***** Data for processing *****

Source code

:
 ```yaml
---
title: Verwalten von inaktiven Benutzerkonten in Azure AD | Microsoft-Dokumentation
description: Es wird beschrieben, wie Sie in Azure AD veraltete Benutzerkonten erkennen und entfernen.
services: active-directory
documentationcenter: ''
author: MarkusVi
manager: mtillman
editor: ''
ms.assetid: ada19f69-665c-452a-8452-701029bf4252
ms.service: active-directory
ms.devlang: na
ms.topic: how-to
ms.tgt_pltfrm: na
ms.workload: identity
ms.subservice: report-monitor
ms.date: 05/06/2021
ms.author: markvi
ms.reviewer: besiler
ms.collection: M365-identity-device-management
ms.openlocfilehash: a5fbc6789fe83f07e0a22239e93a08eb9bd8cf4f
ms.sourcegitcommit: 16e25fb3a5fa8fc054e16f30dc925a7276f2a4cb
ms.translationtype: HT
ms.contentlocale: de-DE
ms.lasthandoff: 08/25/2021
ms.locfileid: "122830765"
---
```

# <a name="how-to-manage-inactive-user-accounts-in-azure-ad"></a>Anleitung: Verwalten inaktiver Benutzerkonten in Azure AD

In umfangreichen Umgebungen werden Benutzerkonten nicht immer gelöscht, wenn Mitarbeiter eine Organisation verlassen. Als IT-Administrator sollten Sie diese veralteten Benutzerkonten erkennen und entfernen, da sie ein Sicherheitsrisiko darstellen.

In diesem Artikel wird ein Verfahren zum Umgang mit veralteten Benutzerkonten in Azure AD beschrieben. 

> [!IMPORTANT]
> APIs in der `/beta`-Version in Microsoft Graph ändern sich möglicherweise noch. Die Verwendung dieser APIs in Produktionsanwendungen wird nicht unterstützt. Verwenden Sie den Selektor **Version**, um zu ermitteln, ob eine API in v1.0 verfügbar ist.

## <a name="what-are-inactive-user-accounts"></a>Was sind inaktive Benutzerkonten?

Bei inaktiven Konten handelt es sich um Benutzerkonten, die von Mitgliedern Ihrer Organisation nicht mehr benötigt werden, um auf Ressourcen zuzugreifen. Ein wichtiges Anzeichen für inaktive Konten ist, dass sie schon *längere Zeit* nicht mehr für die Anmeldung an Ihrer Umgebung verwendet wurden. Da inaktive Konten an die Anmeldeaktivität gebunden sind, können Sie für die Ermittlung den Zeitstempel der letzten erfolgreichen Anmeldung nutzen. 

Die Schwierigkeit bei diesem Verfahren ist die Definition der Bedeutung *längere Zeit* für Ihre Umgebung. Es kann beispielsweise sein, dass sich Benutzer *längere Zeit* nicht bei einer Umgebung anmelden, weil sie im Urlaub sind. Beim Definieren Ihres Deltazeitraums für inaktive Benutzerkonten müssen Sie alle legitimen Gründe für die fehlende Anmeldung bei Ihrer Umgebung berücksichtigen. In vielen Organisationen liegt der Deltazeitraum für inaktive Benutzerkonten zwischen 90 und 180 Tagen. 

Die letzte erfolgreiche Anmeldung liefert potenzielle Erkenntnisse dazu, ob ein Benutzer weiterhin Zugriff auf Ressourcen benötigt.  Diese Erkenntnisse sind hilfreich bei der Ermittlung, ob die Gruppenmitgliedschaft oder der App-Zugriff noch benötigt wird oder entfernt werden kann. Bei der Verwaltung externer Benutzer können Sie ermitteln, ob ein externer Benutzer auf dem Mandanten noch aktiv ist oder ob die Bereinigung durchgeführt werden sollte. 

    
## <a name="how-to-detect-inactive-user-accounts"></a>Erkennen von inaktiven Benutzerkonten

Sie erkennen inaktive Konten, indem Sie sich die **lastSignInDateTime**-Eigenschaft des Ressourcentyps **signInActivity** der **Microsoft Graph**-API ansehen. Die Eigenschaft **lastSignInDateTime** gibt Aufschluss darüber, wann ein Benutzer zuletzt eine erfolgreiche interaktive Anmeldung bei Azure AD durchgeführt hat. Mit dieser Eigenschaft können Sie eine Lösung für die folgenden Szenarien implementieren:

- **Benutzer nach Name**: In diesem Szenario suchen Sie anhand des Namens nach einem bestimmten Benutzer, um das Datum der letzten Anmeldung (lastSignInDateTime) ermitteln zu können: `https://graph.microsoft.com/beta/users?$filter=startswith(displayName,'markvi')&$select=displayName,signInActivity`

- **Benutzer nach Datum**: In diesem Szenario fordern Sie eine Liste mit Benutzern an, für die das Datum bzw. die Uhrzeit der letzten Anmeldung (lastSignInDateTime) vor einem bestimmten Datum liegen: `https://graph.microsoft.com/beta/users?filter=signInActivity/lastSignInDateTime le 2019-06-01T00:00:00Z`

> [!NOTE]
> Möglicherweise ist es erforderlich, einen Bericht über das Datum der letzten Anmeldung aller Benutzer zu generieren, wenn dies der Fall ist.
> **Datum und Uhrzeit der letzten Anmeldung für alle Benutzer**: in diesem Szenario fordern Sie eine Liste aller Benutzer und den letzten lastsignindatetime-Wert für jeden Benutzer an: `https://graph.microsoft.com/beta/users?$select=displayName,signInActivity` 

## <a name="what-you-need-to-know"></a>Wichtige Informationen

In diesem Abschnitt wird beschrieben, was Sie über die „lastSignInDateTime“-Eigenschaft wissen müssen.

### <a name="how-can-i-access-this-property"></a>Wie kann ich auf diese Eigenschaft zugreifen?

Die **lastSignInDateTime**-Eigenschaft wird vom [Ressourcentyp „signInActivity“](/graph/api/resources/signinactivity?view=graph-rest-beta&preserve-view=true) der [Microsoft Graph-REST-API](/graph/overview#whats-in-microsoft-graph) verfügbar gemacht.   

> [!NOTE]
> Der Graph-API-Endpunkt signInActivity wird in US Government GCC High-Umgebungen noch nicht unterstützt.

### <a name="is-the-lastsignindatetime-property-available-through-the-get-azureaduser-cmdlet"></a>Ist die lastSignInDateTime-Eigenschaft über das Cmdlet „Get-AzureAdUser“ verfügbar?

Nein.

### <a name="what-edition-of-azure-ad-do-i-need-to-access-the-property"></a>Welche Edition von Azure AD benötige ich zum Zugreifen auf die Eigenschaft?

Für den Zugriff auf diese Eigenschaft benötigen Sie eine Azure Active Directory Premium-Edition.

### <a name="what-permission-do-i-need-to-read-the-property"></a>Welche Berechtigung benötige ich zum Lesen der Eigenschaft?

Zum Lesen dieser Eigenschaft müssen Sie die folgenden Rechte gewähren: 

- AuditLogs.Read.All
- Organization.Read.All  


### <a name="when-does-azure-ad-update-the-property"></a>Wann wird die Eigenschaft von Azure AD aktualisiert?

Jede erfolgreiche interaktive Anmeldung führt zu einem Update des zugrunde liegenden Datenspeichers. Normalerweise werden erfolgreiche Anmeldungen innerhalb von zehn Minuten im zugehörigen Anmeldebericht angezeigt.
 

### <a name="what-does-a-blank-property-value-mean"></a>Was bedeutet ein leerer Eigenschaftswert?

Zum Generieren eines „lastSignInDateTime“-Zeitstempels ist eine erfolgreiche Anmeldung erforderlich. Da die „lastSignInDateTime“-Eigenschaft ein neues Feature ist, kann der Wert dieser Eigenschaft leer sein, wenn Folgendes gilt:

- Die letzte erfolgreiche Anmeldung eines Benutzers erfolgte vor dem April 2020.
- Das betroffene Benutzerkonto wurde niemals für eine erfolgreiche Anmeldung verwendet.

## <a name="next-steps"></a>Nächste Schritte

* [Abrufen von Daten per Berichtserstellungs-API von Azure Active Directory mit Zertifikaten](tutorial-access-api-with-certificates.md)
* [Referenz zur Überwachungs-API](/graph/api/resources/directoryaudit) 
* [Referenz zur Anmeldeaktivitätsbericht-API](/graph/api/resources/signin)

*****

**Your objective:** Search the entries for the word "nach" and show every line that has it.

**Answer to this exercise:**
- **Benutzer nach Name**: In diesem Szenario suchen Sie anhand des Namens nach einem bestimmten Benutzer, um das Datum der letzten Anmeldung (lastSignInDateTime) ermitteln zu können: `https://graph.microsoft.com/beta/users?$filter=startswith(displayName,'markvi')&$select=displayName,signInActivity`
- **Benutzer nach Datum**: In diesem Szenario fordern Sie eine Liste mit Benutzern an, für die das Datum bzw. die Uhrzeit der letzten Anmeldung (lastSignInDateTime) vor einem bestimmten Datum liegen: `https://graph.microsoft.com/beta/users?filter=signInActivity/lastSignInDateTime le 2019-06-01T00:00:00Z`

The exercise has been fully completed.